◆ **WHAT IS NEEDED**
When a line in the data below includes "entry", pick it out and copy it.
(RECORDS FOR THE EXERCISE Opens)
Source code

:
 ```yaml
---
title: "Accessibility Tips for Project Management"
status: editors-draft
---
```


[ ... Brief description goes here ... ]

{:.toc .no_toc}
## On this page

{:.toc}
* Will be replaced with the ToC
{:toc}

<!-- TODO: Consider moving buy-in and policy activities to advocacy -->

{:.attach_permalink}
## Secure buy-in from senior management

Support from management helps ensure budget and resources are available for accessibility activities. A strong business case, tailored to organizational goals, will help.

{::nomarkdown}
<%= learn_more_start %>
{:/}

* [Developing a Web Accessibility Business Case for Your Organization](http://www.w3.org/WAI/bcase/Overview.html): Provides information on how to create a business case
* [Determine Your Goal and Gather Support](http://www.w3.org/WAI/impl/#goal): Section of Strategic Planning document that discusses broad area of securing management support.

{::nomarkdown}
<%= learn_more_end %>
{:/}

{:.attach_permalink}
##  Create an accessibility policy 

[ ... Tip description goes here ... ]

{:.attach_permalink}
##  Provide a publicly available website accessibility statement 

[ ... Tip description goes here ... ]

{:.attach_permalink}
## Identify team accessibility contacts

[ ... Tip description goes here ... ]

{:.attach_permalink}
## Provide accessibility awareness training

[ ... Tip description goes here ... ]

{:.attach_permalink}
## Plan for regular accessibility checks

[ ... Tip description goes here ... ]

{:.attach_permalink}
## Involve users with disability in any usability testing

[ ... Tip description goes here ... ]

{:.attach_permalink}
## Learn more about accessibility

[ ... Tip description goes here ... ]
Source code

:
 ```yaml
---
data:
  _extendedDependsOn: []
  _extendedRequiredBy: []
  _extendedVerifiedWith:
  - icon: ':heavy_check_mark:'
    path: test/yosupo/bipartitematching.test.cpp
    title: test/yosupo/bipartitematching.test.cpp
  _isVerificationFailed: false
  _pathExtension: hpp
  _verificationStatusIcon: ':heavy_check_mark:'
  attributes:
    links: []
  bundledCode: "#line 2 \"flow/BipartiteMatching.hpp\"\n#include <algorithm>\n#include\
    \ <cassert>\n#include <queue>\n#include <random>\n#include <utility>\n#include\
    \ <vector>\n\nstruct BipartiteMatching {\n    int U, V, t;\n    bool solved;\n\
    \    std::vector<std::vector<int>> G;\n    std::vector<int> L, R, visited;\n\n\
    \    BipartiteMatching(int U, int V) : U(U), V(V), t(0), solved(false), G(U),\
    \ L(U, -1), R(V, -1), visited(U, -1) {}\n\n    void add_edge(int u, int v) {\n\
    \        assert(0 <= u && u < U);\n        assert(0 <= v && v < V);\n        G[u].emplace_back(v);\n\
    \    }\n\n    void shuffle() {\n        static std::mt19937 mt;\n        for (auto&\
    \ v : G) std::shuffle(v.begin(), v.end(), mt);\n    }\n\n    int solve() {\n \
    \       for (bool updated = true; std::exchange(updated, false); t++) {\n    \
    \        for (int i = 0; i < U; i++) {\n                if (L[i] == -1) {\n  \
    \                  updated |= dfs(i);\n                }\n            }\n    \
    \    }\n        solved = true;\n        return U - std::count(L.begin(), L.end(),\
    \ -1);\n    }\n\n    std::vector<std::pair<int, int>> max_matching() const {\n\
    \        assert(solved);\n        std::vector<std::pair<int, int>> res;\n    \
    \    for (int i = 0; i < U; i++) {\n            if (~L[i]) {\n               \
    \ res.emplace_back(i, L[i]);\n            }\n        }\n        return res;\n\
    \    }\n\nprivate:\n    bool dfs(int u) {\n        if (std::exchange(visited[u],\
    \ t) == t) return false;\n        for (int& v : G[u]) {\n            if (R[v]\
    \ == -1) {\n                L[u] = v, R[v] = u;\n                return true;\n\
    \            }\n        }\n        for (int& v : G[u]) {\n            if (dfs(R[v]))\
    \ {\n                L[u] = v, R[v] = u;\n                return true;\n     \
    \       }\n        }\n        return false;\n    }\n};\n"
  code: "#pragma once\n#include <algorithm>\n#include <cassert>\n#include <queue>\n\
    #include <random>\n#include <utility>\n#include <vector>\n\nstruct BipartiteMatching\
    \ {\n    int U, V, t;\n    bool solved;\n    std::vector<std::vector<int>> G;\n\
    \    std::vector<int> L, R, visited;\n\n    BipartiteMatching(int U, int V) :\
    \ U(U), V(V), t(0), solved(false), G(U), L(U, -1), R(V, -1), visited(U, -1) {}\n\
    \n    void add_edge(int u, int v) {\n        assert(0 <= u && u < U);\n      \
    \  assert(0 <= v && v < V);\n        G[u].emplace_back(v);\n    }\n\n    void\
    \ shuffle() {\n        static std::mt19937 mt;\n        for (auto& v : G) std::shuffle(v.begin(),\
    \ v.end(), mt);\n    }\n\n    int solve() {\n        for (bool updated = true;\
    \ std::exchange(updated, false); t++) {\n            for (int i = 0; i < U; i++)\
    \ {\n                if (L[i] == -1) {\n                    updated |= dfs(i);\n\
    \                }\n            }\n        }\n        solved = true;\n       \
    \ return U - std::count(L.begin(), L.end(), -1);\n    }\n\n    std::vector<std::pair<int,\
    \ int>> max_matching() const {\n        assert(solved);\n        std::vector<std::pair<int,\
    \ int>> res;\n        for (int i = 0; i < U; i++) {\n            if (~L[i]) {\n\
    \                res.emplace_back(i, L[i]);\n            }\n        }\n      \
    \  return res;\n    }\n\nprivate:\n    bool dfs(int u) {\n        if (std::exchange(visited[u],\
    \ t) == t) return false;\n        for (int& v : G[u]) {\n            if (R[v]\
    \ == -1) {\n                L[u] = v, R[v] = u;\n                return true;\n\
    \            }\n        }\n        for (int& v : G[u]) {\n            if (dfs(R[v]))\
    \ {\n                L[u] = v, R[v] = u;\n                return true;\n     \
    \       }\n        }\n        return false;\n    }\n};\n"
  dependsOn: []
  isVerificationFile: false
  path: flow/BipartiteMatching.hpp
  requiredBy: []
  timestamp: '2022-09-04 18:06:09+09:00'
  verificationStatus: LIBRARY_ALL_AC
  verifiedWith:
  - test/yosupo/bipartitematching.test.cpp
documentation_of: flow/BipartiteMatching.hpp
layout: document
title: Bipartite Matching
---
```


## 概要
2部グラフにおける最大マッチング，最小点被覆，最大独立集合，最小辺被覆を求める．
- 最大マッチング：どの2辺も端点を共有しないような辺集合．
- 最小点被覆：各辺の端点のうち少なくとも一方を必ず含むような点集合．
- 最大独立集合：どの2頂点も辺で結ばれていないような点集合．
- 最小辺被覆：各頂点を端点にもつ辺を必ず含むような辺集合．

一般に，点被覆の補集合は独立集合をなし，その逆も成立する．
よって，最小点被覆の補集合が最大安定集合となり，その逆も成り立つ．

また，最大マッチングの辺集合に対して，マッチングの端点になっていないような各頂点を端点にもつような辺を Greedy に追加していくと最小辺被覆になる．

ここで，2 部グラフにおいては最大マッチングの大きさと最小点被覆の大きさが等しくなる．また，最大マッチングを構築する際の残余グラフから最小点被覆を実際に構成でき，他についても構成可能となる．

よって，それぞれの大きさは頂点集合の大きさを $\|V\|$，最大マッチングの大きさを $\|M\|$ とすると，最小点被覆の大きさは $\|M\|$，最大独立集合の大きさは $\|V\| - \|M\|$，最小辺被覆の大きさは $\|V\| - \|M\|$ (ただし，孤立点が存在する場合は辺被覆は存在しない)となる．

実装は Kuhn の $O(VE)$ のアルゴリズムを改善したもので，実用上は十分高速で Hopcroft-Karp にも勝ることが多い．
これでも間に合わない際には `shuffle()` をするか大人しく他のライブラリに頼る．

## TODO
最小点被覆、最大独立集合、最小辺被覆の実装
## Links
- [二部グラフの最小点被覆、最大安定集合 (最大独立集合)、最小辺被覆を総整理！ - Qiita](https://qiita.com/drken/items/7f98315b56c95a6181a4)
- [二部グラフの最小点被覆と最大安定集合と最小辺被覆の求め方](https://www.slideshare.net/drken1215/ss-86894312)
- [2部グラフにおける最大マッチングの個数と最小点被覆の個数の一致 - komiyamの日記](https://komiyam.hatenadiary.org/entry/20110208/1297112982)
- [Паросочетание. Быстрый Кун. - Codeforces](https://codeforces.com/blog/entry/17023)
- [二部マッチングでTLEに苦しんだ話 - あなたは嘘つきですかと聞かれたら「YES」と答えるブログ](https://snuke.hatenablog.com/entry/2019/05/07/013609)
(RECORDS FOR THE EXERCISE Closes)
◆ **ANSWER FOR THE TASK**
- [2部グラフにおける最大マッチングの個数と最小点被覆の個数の一致 - komiyamの日記](https://komiyam.hatenadiary.org/entry/20110208/1297112982)
- [Паросочетание. Быстрый Кун. - Codeforces](https://codeforces.com/blog/entry/17023)
- [二部マッチングでTLEに苦しんだ話 - あなたは嘘つきですかと聞かれたら「YES」と答えるブログ](https://snuke.hatenablog.com/entry/2019/05/07/013609)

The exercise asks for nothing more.